Welcome to the Cloud Wars Minute — your daily cloud news and commentary show. Each episode provides insights and perspectives around the “reimagination machine” that is the cloud.
Register for Acceleration Economy’s Cloud Wars CEO Outlook 2024 Course, now available. Featuring exclusive interviews on strategy, AI, and customers with the CEOs of Cloud Wars Top 10 companies.
In today’s Cloud Wars Minute, I explore the ramifications of major cybersecurity issues impacting Microsoft and its customers.
Highlights
00:24 — Microsoft just reported some superb fiscal Q3 numbers. But there’s an underlying issue here that Microsoft CEO Satya Nadella failed to address on the earnings call. I don’t think that was a good decision on his part. That has to do with the extremely serious cybersecurity attack and breach that took place last year in China.

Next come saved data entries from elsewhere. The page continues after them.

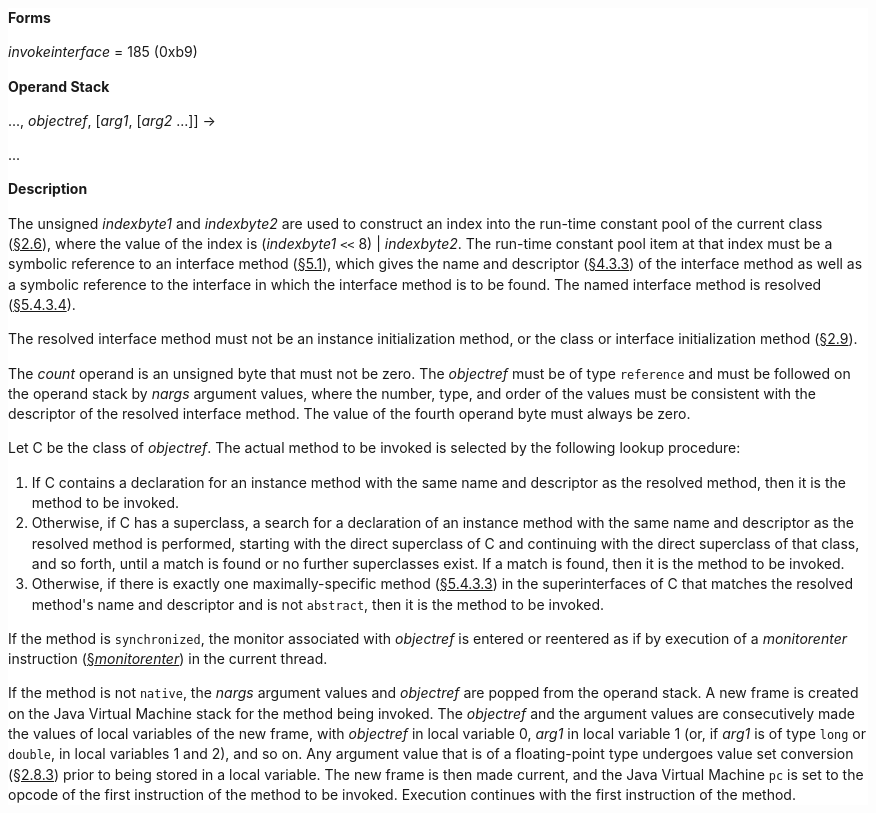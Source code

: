 
**Forms**

_invokeinterface_ = 185 \(0xb9\)

**Operand Stack**

..., _objectref_, \[_arg1_, \[_arg2_ ...\]\] →

...

**Description**

The unsigned _indexbyte1_ and _indexbyte2_ are used to construct an index into the run-time constant pool of the current class \([§2.6](https://docs.oracle.com/javase/specs/jvms/se8/html/jvms-2.html#jvms-2.6)\), where the value of the index is \(_indexbyte1_ `<<` 8\) \| _indexbyte2_. The run-time constant pool item at that index must be a symbolic reference to an interface method \([§5.1](https://docs.oracle.com/javase/specs/jvms/se8/html/jvms-5.html#jvms-5.1)\), which gives the name and descriptor \([§4.3.3](https://docs.oracle.com/javase/specs/jvms/se8/html/jvms-4.html#jvms-4.3.3)\) of the interface method as well as a symbolic reference to the interface in which the interface method is to be found. The named interface method is resolved \([§5.4.3.4](https://docs.oracle.com/javase/specs/jvms/se8/html/jvms-5.html#jvms-5.4.3.4)\).

The resolved interface method must not be an instance initialization method, or the class or interface initialization method \([§2.9](https://docs.oracle.com/javase/specs/jvms/se8/html/jvms-2.html#jvms-2.9)\).

The _count_ operand is an unsigned byte that must not be zero. The _objectref_ must be of type `reference` and must be followed on the operand stack by _nargs_ argument values, where the number, type, and order of the values must be consistent with the descriptor of the resolved interface method. The value of the fourth operand byte must always be zero.

Let C be the class of _objectref_. The actual method to be invoked is selected by the following lookup procedure:

1. If C contains a declaration for an instance method with the same name and descriptor as the resolved method, then it is the method to be invoked.
2. Otherwise, if C has a superclass, a search for a declaration of an instance method with the same name and descriptor as the resolved method is performed, starting with the direct superclass of C and continuing with the direct superclass of that class, and so forth, until a match is found or no further superclasses exist. If a match is found, then it is the method to be invoked.
3. Otherwise, if there is exactly one maximally-specific method \([§5.4.3.3](https://docs.oracle.com/javase/specs/jvms/se8/html/jvms-5.html#jvms-5.4.3.3)\) in the superinterfaces of C that matches the resolved method's name and descriptor and is not `abstract`, then it is the method to be invoked.

If the method is `synchronized`, the monitor associated with _objectref_ is entered or reentered as if by execution of a _monitorenter_ instruction \([§_monitorenter_](https://docs.oracle.com/javase/specs/jvms/se8/html/jvms-6.html#jvms-6.5.monitorenter)\) in the current thread.

If the method is not `native`, the _nargs_ argument values and _objectref_ are popped from the operand stack. A new frame is created on the Java Virtual Machine stack for the method being invoked. The _objectref_ and the argument values are consecutively made the values of local variables of the new frame, with _objectref_ in local variable 0, _arg1_ in local variable 1 \(or, if _arg1_ is of type `long` or `double`, in local variables 1 and 2\), and so on. Any argument value that is of a floating-point type undergoes value set conversion \([§2.8.3](https://docs.oracle.com/javase/specs/jvms/se8/html/jvms-2.html#jvms-2.8.3)\) prior to being stored in a local variable. The new frame is then made current, and the Java Virtual Machine `pc` is set to the opcode of the first instruction of the method to be invoked. Execution continues with the first instruction of the method.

01:04 — Nadella had an opportunity on the April 25 Q3 earnings call to talk about that, but he chose not to. I think that was a bad mistake. During the earnings call, Nadella always goes through Microsoft’s 10 or 12 different product categories. When he got to security: “security is our number one priority.”
02:32 — Nadella devoted 146 words to the cybersecurity business. At the end, he talked about the gaming business. He devoted 143 words to their gaming business. So at least on this earnings call, security got as much airtime as their gaming business. I don’t think that’s a real good reflection of a number one priority.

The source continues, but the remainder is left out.